Visual Storyteller telling stories of those on the margins, while challenging assumptions and worldviews about the Middle-East and Africa.

Fatéma Niazy is a multi-talented artist and academic. She is currently directing a documentary about Cairo’s urban & heritage demolition. She is also producing a film about an Egyptian artist exploring her past and Egyptian history. She edits lectures for the Barakat Trust. On the side, she designed and refurbished two apartments in Downtown Cairo and manages them as Airbnbs. She worked for TRT World’s documentary unit and on the Panorama of the European Film Festival. She completed an MA in Ethnographic and Documentary Film at UCL in 2017. Her graduation project was a short documentary set in Cairo and Fes about the transmission of spiritual knowledge in Sufi Lodges and the relationship between food and spirituality which was screened at FIFEQ. Prior to that, she worked as a researcher at the Access to Knowledge for Development centre at the American University in Cairo and as a legal advisor to asylum seekers.
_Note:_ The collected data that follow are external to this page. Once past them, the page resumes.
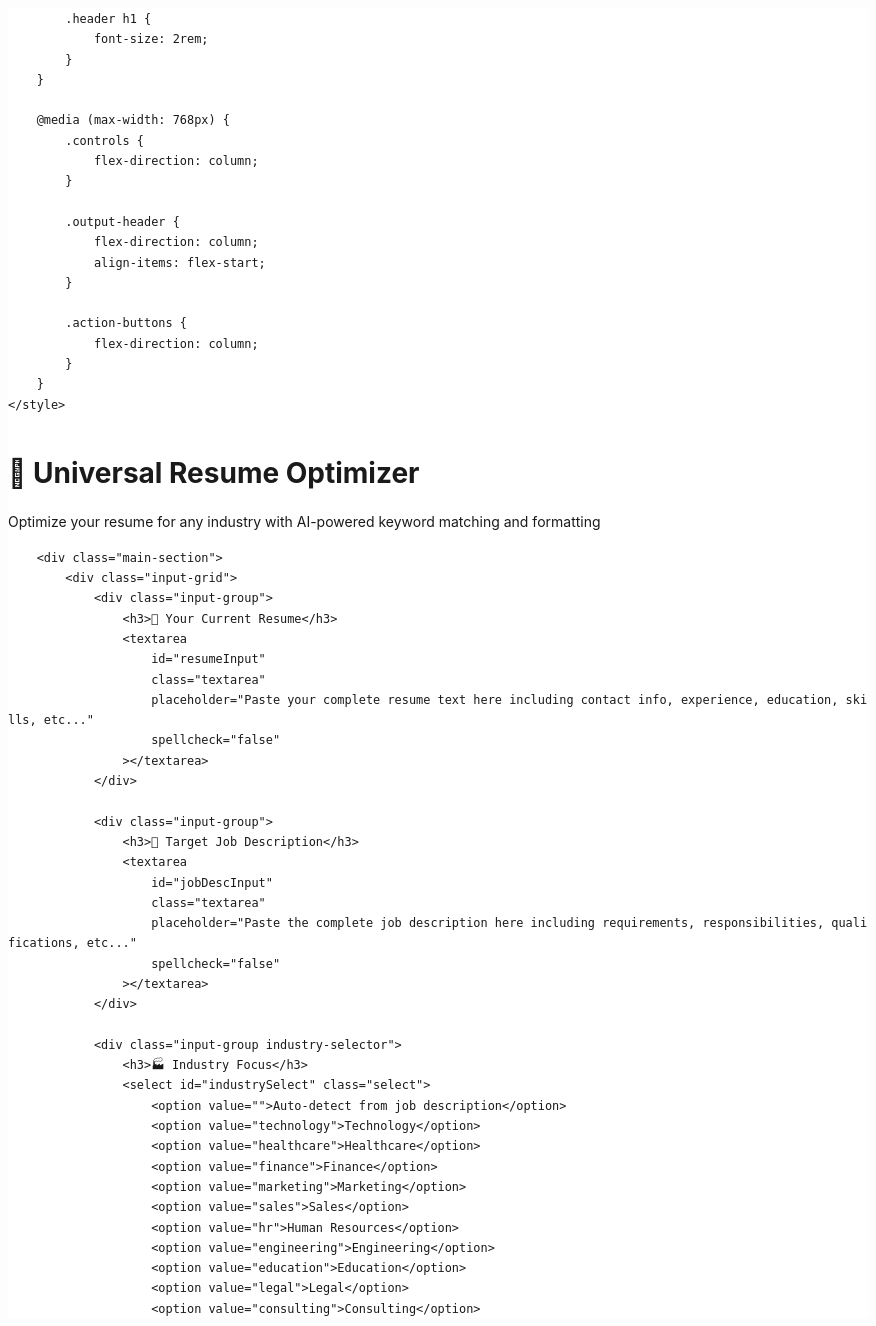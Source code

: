             .header h1 {
                font-size: 2rem;
            }
        }

        @media (max-width: 768px) {
            .controls {
                flex-direction: column;
            }
            
            .output-header {
                flex-direction: column;
                align-items: flex-start;
            }
            
            .action-buttons {
                flex-direction: column;
            }
        }
    </style>
</head>
<body>
    <div class="container">
        <div class="header">
            <h1>🚀 Universal Resume Optimizer</h1>
            <p>Optimize your resume for any industry with AI-powered keyword matching and formatting</p>
        </div>

        <div class="main-section">
            <div class="input-grid">
                <div class="input-group">
                    <h3>📄 Your Current Resume</h3>
                    <textarea 
                        id="resumeInput"
                        class="textarea" 
                        placeholder="Paste your complete resume text here including contact info, experience, education, skills, etc..."
                        spellcheck="false"
                    ></textarea>
                </div>

                <div class="input-group">
                    <h3>🎯 Target Job Description</h3>
                    <textarea 
                        id="jobDescInput"
                        class="textarea" 
                        placeholder="Paste the complete job description here including requirements, responsibilities, qualifications, etc..."
                        spellcheck="false"
                    ></textarea>
                </div>

                <div class="input-group industry-selector">
                    <h3>🏭 Industry Focus</h3>
                    <select id="industrySelect" class="select">
                        <option value="">Auto-detect from job description</option>
                        <option value="technology">Technology</option>
                        <option value="healthcare">Healthcare</option>
                        <option value="finance">Finance</option>
                        <option value="marketing">Marketing</option>
                        <option value="sales">Sales</option>
                        <option value="hr">Human Resources</option>
                        <option value="engineering">Engineering</option>
                        <option value="education">Education</option>
                        <option value="legal">Legal</option>
                        <option value="consulting">Consulting</option>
In 2014, she published an article titled: “The Revolution of Form": Art and the Uprising”as part of an edited volume titled “Revolution as a Process: The Case of the Egyptian Uprising . She presented the book in Vienna, Innsbruck and Cairo. In her free time, she illustrates for herself and other initiatives such as Tayyib Society where she published an organic farms in Cairo guide.